Automatic cars, in the modern sense of using a self‑shifting automatic transmission, started appearing in the late 1930s and early 1940s, and then became common after World War II.

Key dates in one glance

  • Early experimental “automatic” gearboxes appeared in the early 1900s, but they were crude and not widely used.
  • A notable early automatic-style transmission was the Sturtevant “horseless carriage gearbox” around 1904, which could change gears by itself but was fragile and rare.
  • In 1921, Canadian engineer Alfred Horner Munro patented an automatic transmission using compressed air; it worked, but it was too weak for mass-market cars.
  • In 1932, Brazilian engineers José Braz Araripe and Fernando Lehly Lemos built the first practical hydraulic automatic gearbox design, later sold to General Motors.
  • For the 1940 model year, GM launched the Hydra‑Matic, the first truly usable, mass‑produced fully automatic transmission, offered by Oldsmobile and Cadillac.
  • By 1948, the Oldsmobile lineup featuring these transmissions helped make “automatic cars” a mainstream reality for everyday drivers.

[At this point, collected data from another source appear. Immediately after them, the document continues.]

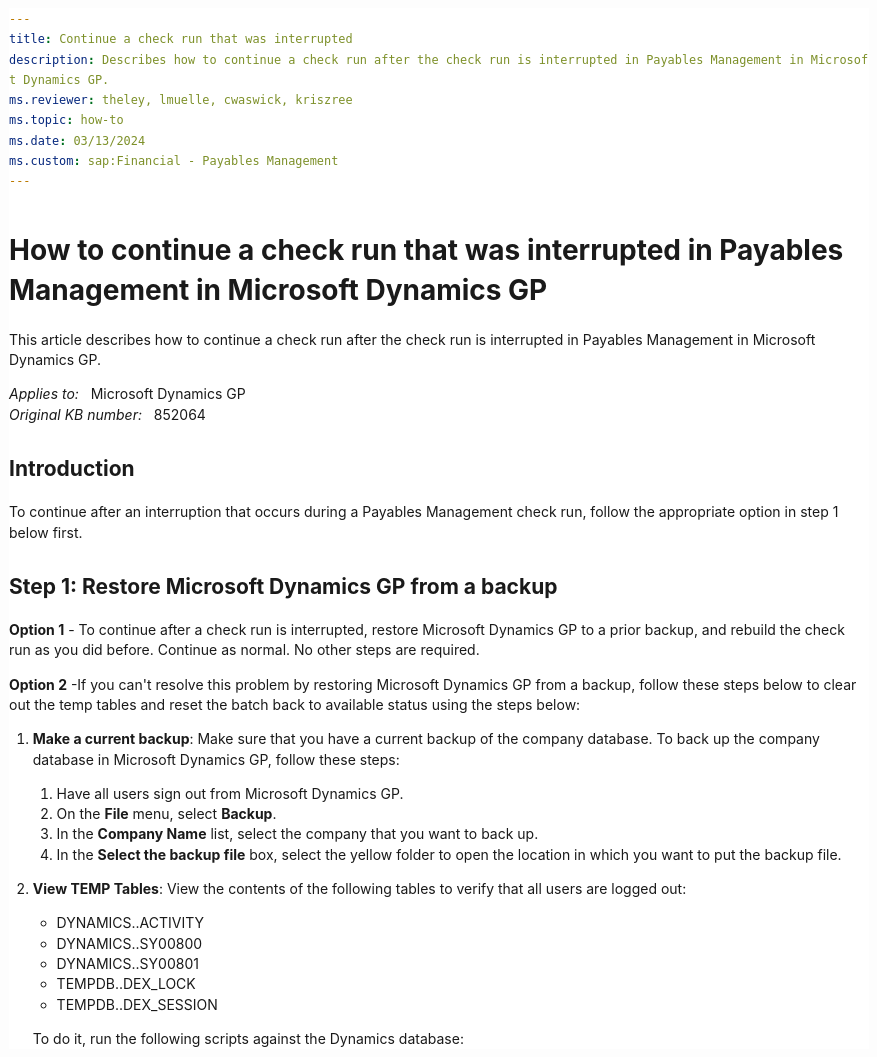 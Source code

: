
 ```yaml
---
title: Continue a check run that was interrupted
description: Describes how to continue a check run after the check run is interrupted in Payables Management in Microsoft Dynamics GP.
ms.reviewer: theley, lmuelle, cwaswick, kriszree
ms.topic: how-to
ms.date: 03/13/2024
ms.custom: sap:Financial - Payables Management
---
```

# How to continue a check run that was interrupted in Payables Management in Microsoft Dynamics GP

This article describes how to continue a check run after the check run is interrupted in Payables Management in Microsoft Dynamics GP.

_Applies to:_ &nbsp; Microsoft Dynamics GP  
_Original KB number:_ &nbsp; 852064

## Introduction

To continue after an interruption that occurs during a Payables Management check run, follow the appropriate option in step 1 below first.

## Step 1: Restore Microsoft Dynamics GP from a backup

**Option 1** - To continue after a check run is interrupted, restore Microsoft Dynamics GP to a prior backup, and rebuild the check run as you did before. Continue as normal. No other steps are required.

**Option 2** -If you can't resolve this problem by restoring Microsoft Dynamics GP from a backup, follow these steps below to clear out the temp tables and reset the batch back to available status using the steps below:

1. **Make a current backup**: Make sure that you have a current backup of the company database. To back up the company database in Microsoft Dynamics GP, follow these steps:
    1. Have all users sign out from Microsoft Dynamics GP.
    2. On the **File** menu, select **Backup**.
    3. In the **Company Name** list, select the company that you want to back up.
    4. In the **Select the backup file** box, select the yellow folder to open the location in which you want to put the backup file.
2. **View TEMP Tables**: View the contents of the following tables to verify that all users are logged out:
    - DYNAMICS..ACTIVITY
    - DYNAMICS..SY00800
    - DYNAMICS..SY00801
    - TEMPDB..DEX_LOCK
    - TEMPDB..DEX_SESSION

    To do it, run the following scripts against the Dynamics database:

So, “when were automatic cars made”?

If you’re asking for the first real, production automatic cars people could buy , the key moment is:

  • Late 1930s–1940: First mass‑produced fully automatic transmissions (GM Hydra‑Matic) in production cars.

If you zoom out a bit, you get three useful answers to “when were automatic cars made”:

  1. Earliest concept attempts: About 1904 (Sturtevant gearbox era).
  1. First serious engineering step toward modern automatics: 1920s–1930s (Munro’s 1921 air-powered unit, then 1932 hydraulic designs).
  1. True modern-style automatic cars you could just buy from a dealer: Around 1940, then rapidly expanding after the late 1940s.

Tiny timeline story

Picture the early 1900s: cars are jerky, loud, and every gear change is a small wrestling match with levers and pedals.

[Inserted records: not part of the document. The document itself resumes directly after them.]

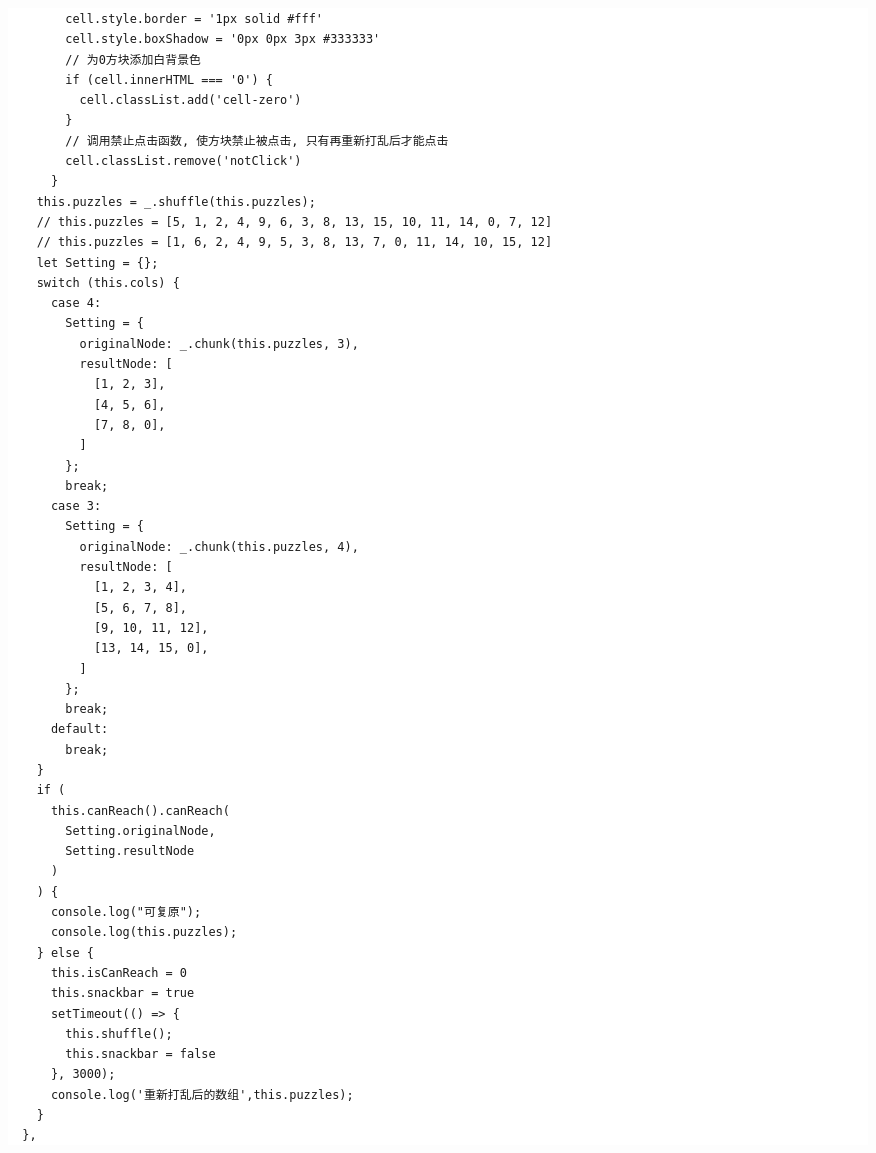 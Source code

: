             cell.style.border = '1px solid #fff'
            cell.style.boxShadow = '0px 0px 3px #333333'
            // 为0方块添加白背景色
            if (cell.innerHTML === '0') {
              cell.classList.add('cell-zero')
            }
            // 调用禁止点击函数, 使方块禁止被点击, 只有再重新打乱后才能点击
            cell.classList.remove('notClick')
          }
        this.puzzles = _.shuffle(this.puzzles);
        // this.puzzles = [5, 1, 2, 4, 9, 6, 3, 8, 13, 15, 10, 11, 14, 0, 7, 12]
        // this.puzzles = [1, 6, 2, 4, 9, 5, 3, 8, 13, 7, 0, 11, 14, 10, 15, 12]
        let Setting = {};
        switch (this.cols) {
          case 4:
            Setting = {
              originalNode: _.chunk(this.puzzles, 3),
              resultNode: [
                [1, 2, 3],
                [4, 5, 6],
                [7, 8, 0],
              ]
            };
            break;
          case 3:
            Setting = {
              originalNode: _.chunk(this.puzzles, 4),
              resultNode: [
                [1, 2, 3, 4],
                [5, 6, 7, 8],
                [9, 10, 11, 12],
                [13, 14, 15, 0],
              ]
            };
            break;
          default:
            break;
        }
        if (
          this.canReach().canReach(
            Setting.originalNode,
            Setting.resultNode
          )
        ) {
          console.log("可复原");
          console.log(this.puzzles);
        } else {
          this.isCanReach = 0
          this.snackbar = true
          setTimeout(() => {
            this.shuffle();
            this.snackbar = false
          }, 3000);
          console.log('重新打乱后的数组',this.puzzles);
        }
      },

Tinkerers try clever self‑shifting gearboxes like the Sturtevant unit, but they break too easily and never catch on.

Jump ahead to the 1920s–1930s, and engineers are chasing a dream: a car that “just goes” when you press the pedal.

Compressed‑air systems and experimental hydraulics show what’s possible, but only when GM refines the Hydra‑Matic for the 1940s does the idea truly land in everyday driveways.

From there, automatics become a defining feature of American post‑war car culture, and over the decades they evolve into the smooth, computer‑controlled units in most modern cars today.

Information gathered from public forums or data available on the internet and portrayed here.